§ What to produce:
Among the entries, which lines carry the string "invokespecial"? Copy each of them.

§ Records shown:
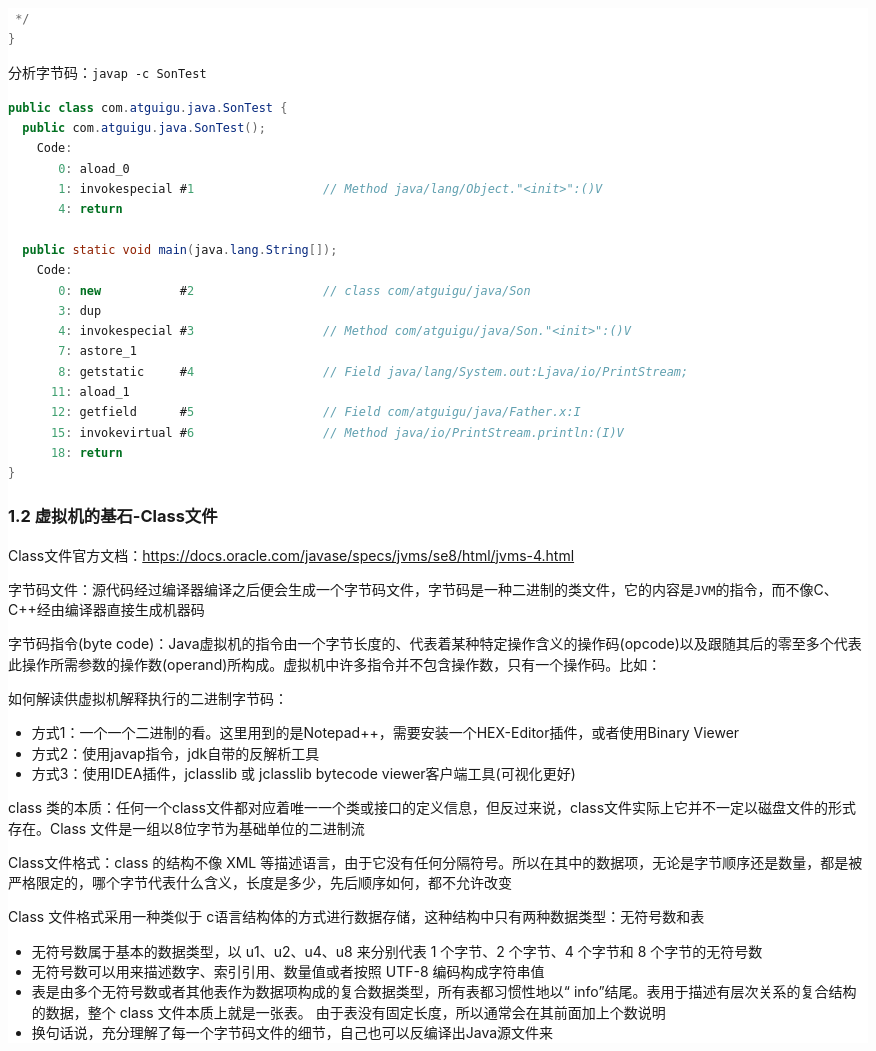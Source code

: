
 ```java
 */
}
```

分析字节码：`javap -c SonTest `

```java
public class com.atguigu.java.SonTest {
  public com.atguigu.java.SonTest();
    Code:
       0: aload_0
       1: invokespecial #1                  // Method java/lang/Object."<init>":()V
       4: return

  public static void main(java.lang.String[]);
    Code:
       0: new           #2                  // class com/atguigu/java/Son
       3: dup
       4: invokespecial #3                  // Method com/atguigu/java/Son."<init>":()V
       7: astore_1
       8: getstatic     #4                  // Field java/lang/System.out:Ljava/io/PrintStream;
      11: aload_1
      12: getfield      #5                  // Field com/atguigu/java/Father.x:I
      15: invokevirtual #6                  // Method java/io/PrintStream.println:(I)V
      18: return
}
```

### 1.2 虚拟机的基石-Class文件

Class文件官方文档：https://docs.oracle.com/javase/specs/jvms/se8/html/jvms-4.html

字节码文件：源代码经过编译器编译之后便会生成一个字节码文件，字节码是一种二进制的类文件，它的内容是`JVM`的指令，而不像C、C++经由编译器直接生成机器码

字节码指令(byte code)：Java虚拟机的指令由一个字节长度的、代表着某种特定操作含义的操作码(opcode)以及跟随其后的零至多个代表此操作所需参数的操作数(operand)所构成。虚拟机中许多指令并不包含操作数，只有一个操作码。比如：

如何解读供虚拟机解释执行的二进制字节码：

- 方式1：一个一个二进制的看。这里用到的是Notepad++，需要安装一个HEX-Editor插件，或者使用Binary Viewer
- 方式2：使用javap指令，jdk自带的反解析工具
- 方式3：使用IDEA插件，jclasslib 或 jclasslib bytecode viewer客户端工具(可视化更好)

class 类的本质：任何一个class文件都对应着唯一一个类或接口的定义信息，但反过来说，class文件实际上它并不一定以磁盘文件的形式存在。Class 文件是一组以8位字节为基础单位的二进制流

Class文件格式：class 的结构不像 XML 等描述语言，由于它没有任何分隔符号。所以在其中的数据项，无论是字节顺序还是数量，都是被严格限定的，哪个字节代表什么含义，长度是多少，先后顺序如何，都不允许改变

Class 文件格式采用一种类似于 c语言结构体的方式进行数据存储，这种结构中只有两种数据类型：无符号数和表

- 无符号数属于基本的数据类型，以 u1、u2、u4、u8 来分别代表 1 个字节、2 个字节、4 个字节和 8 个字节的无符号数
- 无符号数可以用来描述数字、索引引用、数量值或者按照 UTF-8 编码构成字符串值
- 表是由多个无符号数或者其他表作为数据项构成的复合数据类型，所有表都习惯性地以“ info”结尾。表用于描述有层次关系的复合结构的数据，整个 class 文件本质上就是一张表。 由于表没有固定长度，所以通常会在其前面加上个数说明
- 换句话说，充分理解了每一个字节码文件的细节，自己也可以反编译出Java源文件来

§ Written reply:
       1: invokespecial #1                  // Method java/lang/Object."<init>":()V
       4: invokespecial #3                  // Method com/atguigu/java/Son."<init>":()V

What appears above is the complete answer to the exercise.